The pictures do not belong in the copy. Restate all of the records word for word.
★ ★ ★ ★ ★
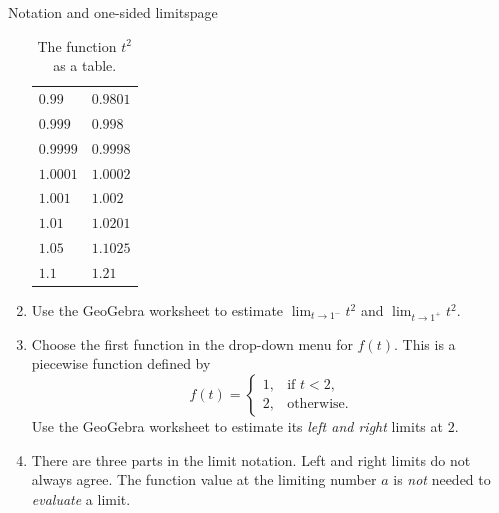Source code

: \documentclass[../main.tex]{subfiles}
\begin{document}
\begin{outline}{2.2}{Notation and one-sided limits}{page}
\begin{enumerate}
\begin{table}[h]
\begin{tabular}{l | l}
              \(0.99\)   & \(0.9801\) \\
              \(0.999\)  & \(0.998\)  \\
              \(0.9999\) & \(0.9998\) \\
              \(1.0001\) & \(1.0002\) \\
              \(1.001\)  & \(1.002\)  \\
              \(1.01\)   & \(1.0201\) \\
              \(1.05\)   & \(1.1025\) \\
              \(1.1\)    & \(1.21\)   \\
            \end{tabular}
            \label{table:limits_introduction}
            \caption{The function \(t^{2}\) as a table.}
          \end{table}
    \item Use the GeoGebra worksheet to estimate \(\lim_{t \to 1^{-}} t^{2}\) and \(\lim_{t \to 1^{+}} t^{2}\).
    \item \label{part:piecewise} Choose the first function in the drop-down menu for \(f(t)\). This is a piecewise function defined by
          \[
            f(t) =
            \begin{cases}
              1, & \text{if } t < 2, \\
              2, & \text{otherwise}.
            \end{cases}
          \]
          Use the GeoGebra worksheet to estimate its \emph{left and right} limits at \(2\). %
    \item There are three parts in the limit notation. Left and right limits do not always agree. The function value at the limiting number \(a\) is \emph{not} needed to \emph{evaluate} a limit.
  \end{enumerate}
\end{outline}
\end{document}
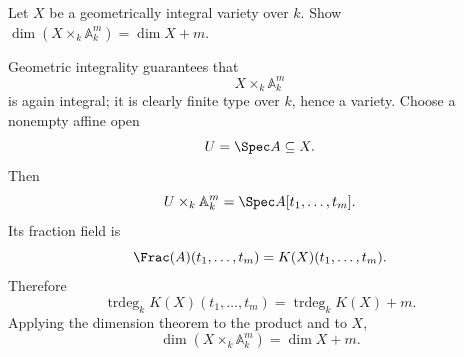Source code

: \begin{problem}\label{prob:vi30-19}
Let \(X\) be a geometrically integral variety over \(k\). Show \(\dim(X\times_k\mathbb A^m_k)=\dim X+m\).

\end{problem}

\ifdefined\FullProblemDossiers
\begin{solution}
Geometric integrality guarantees that
\[
X\times_k\mathbb A^m_k
\]
is again integral; it is clearly finite type over \(k\), hence a variety. Choose a nonempty affine open
\[
U=\Spec A\subseteq X.
\]
Then
\[
U\times_k\mathbb A^m_k
=
\Spec A[t_1,\ldots,t_m].
\]
Its fraction field is
\[
\Frac(A)(t_1,\ldots,t_m)
=
K(X)(t_1,\ldots,t_m).
\]
Therefore
\[
\operatorname{trdeg}_kK(X)(t_1,\ldots,t_m)
=
\operatorname{trdeg}_kK(X)+m.
\]
Applying the dimension theorem to the product and to \(X\),
\[
\boxed{
\dim(X\times_k\mathbb A^m_k)=\dim X+m.
}
\]
\end{solution}
\fi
★ ★ ★ ★ ★
Reply:
Source code

: \documentclass[../main.tex]{subfiles}
\begin{document}
\begin{outline}{2.2}{Notation and one-sided limits}{page}
\begin{enumerate}
\begin{table}[h]
\begin{tabular}{l | l}
              \(0.99\)   & \(0.9801\) \\
              \(0.999\)  & \(0.998\)  \\
              \(0.9999\) & \(0.9998\) \\
              \(1.0001\) & \(1.0002\) \\
              \(1.001\)  & \(1.002\)  \\
              \(1.01\)   & \(1.0201\) \\
              \(1.05\)   & \(1.1025\) \\
              \(1.1\)    & \(1.21\)   \\
            \end{tabular}
            \label{table:limits_introduction}
            \caption{The function \(t^{2}\) as a table.}
          \end{table}
    \item Use the GeoGebra worksheet to estimate \(\lim_{t \to 1^{-}} t^{2}\) and \(\lim_{t \to 1^{+}} t^{2}\).
    \item \label{part:piecewise} Choose the first function in the drop-down menu for \(f(t)\). This is a piecewise function defined by
          \[
            f(t) =
            \begin{cases}
              1, & \text{if } t < 2, \\
              2, & \text{otherwise}.
            \end{cases}
          \]
          Use the GeoGebra worksheet to estimate its \emph{left and right} limits at \(2\). %
    \item There are three parts in the limit notation. Left and right limits do not always agree. The function value at the limiting number \(a\) is \emph{not} needed to \emph{evaluate} a limit.
  \end{enumerate}
\end{outline}
\end{document}
Source code

: \begin{problem}\label{prob:vi30-19}
Let \(X\) be a geometrically integral variety over \(k\). Show \(\dim(X\times_k\mathbb A^m_k)=\dim X+m\).

\end{problem}

\ifdefined\FullProblemDossiers
\begin{solution}
Geometric integrality guarantees that
\[
X\times_k\mathbb A^m_k
\]
is again integral; it is clearly finite type over \(k\), hence a variety. Choose a nonempty affine open
\[
U=\Spec A\subseteq X.
\]
Then
\[
U\times_k\mathbb A^m_k
=
\Spec A[t_1,\ldots,t_m].
\]
Its fraction field is
\[
\Frac(A)(t_1,\ldots,t_m)
=
K(X)(t_1,\ldots,t_m).
\]
Therefore
\[
\operatorname{trdeg}_kK(X)(t_1,\ldots,t_m)
=
\operatorname{trdeg}_kK(X)+m.
\]
Applying the dimension theorem to the product and to \(X\),
\[
\boxed{
\dim(X\times_k\mathbb A^m_k)=\dim X+m.
}
\]
\end{solution}
\fi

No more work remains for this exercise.